**Exercise brief:** Look for "Objetivo" in every line of the listing. Copy the lines that have it.

**Input data:**
»»
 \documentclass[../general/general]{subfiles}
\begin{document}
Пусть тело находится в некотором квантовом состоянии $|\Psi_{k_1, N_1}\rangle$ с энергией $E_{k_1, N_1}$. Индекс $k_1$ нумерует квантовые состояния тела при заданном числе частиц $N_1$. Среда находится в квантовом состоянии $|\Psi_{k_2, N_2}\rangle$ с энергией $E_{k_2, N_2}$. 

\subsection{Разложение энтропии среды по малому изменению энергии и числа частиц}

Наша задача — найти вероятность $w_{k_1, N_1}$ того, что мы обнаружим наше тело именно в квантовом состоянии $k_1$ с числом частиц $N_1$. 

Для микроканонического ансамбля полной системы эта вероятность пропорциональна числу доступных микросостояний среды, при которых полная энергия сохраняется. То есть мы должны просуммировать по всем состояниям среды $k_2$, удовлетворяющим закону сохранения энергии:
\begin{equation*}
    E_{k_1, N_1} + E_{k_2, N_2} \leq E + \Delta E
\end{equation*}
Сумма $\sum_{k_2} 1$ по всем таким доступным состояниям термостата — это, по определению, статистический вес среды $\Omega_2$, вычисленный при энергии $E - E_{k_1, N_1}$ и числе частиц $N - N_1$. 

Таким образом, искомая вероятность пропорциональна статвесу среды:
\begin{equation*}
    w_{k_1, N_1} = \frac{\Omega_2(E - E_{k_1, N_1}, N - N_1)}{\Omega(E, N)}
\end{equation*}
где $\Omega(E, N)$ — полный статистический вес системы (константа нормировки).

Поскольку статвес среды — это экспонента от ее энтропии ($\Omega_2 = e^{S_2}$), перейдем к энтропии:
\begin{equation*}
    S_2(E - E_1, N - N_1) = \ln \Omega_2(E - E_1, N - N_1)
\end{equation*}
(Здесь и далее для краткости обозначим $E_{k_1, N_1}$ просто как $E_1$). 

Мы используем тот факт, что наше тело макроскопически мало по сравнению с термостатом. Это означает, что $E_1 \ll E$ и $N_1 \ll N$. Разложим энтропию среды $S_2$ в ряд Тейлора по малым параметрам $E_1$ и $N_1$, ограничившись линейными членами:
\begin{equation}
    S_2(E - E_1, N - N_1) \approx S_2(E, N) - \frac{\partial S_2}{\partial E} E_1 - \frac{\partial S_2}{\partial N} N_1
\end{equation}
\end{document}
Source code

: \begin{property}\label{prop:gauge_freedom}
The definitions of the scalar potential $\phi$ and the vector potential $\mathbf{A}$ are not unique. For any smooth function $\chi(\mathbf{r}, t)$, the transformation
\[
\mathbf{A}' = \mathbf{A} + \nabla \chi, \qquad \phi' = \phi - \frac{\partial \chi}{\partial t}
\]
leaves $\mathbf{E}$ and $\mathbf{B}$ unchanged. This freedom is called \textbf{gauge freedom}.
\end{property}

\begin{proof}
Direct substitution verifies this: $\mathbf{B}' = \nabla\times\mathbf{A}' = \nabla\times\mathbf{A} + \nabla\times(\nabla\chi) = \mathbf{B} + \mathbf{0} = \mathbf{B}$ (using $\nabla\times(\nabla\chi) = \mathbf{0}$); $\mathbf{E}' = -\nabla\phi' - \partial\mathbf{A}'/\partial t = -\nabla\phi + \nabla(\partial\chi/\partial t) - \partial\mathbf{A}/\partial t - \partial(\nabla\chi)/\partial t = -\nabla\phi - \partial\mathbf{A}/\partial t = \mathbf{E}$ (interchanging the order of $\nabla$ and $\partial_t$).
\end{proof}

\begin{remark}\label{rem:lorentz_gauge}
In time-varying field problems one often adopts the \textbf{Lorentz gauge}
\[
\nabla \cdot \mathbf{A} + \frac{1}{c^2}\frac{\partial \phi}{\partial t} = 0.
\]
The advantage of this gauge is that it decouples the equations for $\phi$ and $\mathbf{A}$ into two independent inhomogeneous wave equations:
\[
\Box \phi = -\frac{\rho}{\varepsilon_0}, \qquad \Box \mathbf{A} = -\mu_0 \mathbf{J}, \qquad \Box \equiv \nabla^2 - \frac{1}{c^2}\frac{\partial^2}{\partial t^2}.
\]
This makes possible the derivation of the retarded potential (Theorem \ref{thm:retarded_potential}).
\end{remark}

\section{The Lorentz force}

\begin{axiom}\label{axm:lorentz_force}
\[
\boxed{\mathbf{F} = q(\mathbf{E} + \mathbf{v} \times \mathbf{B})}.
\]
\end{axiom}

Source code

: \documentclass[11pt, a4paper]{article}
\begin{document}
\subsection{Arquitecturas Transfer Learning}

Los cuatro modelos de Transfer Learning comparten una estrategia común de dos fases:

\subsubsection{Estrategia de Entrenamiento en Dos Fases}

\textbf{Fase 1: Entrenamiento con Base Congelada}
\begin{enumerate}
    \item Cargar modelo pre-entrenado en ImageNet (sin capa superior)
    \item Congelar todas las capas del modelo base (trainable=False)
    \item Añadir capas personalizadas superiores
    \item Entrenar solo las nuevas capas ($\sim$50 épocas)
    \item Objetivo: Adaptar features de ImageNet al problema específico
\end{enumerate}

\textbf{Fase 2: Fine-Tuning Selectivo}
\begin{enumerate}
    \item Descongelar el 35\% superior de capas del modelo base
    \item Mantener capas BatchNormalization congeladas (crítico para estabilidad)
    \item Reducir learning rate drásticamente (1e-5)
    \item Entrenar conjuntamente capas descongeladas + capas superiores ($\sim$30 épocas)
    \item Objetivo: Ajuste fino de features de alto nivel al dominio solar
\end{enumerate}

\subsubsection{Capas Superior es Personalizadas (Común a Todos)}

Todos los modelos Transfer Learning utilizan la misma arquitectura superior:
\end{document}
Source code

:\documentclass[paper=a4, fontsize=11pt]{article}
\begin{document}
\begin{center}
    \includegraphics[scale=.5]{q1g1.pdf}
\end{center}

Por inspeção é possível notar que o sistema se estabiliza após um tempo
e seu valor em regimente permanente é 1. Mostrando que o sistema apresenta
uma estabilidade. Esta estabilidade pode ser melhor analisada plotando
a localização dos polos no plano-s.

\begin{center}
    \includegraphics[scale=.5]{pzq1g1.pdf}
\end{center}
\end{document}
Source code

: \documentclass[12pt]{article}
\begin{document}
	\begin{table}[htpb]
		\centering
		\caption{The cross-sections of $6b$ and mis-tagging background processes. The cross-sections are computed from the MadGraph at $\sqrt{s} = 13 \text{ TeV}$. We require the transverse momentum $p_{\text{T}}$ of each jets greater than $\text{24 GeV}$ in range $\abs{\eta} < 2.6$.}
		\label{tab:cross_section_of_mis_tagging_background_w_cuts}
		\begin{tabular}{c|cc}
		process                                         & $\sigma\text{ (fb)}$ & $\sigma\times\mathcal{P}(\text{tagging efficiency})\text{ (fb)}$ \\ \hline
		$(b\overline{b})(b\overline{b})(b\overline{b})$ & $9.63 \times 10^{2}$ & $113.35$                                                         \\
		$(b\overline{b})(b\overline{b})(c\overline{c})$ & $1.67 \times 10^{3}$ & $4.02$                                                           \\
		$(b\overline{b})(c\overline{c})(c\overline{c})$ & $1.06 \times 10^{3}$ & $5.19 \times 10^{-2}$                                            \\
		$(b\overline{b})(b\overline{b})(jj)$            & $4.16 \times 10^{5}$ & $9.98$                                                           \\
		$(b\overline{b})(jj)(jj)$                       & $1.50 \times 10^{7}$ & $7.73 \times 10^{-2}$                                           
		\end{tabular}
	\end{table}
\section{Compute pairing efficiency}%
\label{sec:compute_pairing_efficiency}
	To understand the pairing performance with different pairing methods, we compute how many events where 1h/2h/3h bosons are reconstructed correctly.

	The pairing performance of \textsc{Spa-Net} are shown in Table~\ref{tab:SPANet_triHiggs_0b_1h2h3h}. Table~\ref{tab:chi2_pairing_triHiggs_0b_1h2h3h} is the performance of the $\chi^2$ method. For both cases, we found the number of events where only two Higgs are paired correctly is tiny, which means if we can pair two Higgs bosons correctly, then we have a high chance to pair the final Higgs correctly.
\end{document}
««
**Expected output:**
    \item Objetivo: Adaptar features de ImageNet al problema específico
    \item Objetivo: Ajuste fino de features de alto nivel al dominio solar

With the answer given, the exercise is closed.